Canada’s transport agency’s EV incentive program mandates that a base model for an SUV has to be under C$60,000 to qualify for the subsidy of up to C$5,000. Higher cost variants are then also eligible at a price of up to C$70,000.
The introduction of the cheaper Model Y for Canada qualified both it and Tesla’s C$69,900 long-range Model Y for the incentive as of Friday, Transport Canada said on its website.
Tesla’s Shanghai plant uses lithium-iron phosphate (LFP) batteries for the Model Y version produced there for sale in China and for export to Europe and other markets.
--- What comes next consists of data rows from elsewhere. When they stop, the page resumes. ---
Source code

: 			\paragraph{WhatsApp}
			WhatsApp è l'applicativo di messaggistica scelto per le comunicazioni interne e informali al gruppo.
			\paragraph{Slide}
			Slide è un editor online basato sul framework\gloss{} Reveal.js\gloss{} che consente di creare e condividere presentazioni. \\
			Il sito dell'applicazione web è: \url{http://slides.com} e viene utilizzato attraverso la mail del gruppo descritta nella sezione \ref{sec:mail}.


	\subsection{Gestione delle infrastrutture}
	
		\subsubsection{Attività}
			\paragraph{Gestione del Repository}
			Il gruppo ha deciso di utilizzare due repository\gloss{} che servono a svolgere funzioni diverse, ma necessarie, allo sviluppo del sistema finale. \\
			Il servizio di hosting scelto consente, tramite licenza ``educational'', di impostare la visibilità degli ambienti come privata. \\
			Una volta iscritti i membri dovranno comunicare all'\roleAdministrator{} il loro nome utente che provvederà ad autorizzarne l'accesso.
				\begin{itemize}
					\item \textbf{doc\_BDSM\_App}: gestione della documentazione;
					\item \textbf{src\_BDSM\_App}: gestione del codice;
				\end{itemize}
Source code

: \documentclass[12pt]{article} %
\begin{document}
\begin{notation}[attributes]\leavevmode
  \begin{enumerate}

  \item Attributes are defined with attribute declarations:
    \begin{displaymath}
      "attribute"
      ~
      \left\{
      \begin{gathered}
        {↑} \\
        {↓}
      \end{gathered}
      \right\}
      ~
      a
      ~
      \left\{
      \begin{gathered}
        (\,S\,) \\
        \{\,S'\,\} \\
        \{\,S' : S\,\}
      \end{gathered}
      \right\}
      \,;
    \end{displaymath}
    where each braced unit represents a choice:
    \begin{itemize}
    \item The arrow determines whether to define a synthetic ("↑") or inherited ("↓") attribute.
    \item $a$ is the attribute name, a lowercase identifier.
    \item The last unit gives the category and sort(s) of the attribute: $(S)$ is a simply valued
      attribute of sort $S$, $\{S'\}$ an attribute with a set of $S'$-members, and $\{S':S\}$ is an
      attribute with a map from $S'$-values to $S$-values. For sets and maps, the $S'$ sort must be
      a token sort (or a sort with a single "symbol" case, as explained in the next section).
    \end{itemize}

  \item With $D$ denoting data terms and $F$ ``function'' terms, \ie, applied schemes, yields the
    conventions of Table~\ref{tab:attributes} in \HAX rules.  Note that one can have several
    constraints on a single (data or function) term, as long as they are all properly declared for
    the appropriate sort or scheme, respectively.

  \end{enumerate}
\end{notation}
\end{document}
At its factories in Texas and California, Tesla has been rolling out a more powerful battery configuration known as 4680.
Tesla’s website shows the new, Canada-specific version of the Model Y has an EPA-rated range equivalent to 245 miles (394 km) on a charge. The U.S. version of the entry-level Model Y, which has all-wheel drive, has an EPA-rated range of 279 miles.
The new Model Y for Canada is also cheaper than the entry-level U.S. model – $44,275 versus the current price of $46,990 for the U.S.
Tesla has cut U.S. prices on Model Y variants three times since the start of the year, part of a discounting strategy to drive volume that sliced into its first quarter margin and touched off a price war on EVs.
It shipped more than 271,000 Model Y and Model 3 sedans from its Shanghai factory last year to Europe and other markets, roughly a fifth of its global sales.
Tesla is not alone in exporting EVs from China. Renault exports the Spring, an entry-level hatchback EV to Europe under its Dacia brand. BMW exports the iX3 from China to Southeast Asia and Europe.
China’s overall car exports grew four-fold between 2020 and 2022 to top two million vehicles and are on track to top three million this year if the first-quarter pace is sustained.